== Information ==
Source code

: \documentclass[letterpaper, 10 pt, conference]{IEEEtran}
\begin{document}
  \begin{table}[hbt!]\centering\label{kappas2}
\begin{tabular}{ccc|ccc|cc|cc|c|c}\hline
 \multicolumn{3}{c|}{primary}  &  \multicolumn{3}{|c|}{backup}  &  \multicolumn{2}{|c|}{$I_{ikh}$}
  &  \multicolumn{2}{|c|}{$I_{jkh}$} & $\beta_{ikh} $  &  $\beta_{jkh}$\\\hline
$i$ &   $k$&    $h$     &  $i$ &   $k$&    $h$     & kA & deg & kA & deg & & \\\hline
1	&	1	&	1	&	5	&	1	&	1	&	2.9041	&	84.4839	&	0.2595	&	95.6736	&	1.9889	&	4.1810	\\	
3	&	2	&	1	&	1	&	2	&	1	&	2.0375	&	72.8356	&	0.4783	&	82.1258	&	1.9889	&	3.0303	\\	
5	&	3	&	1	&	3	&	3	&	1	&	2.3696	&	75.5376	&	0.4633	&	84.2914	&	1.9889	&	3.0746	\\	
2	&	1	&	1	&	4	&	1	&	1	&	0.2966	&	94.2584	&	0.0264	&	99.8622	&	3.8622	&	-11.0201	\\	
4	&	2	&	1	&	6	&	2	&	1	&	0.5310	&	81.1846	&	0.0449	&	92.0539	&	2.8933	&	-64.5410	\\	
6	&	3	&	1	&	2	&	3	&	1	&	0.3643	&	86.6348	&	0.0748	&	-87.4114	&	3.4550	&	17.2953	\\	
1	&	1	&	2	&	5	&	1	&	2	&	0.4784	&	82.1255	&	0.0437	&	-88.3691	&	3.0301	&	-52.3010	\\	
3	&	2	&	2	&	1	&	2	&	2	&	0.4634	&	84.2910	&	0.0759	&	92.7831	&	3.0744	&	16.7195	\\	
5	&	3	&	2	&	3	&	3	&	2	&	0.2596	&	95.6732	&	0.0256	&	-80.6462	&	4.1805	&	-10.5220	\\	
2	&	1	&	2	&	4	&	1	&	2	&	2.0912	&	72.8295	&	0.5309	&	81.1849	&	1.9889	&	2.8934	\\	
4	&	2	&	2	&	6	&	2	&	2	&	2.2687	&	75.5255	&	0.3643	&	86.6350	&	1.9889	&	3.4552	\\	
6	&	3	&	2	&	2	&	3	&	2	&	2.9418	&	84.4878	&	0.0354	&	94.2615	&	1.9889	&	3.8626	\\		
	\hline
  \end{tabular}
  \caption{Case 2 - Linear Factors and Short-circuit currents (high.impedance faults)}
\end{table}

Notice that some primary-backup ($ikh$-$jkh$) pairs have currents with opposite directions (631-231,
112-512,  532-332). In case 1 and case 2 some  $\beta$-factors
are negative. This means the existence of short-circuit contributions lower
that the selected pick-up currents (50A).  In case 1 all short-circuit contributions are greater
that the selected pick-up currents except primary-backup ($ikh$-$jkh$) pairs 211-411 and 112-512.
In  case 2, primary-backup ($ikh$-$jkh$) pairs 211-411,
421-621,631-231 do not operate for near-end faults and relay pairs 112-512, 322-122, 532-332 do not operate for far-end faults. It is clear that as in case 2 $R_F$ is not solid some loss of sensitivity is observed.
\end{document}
===
Aim of the exercise → Each line of the entries holding the string "table" should be found and copied.

Solution below →
  \begin{table}[hbt!]\centering\label{kappas2}
\end{table}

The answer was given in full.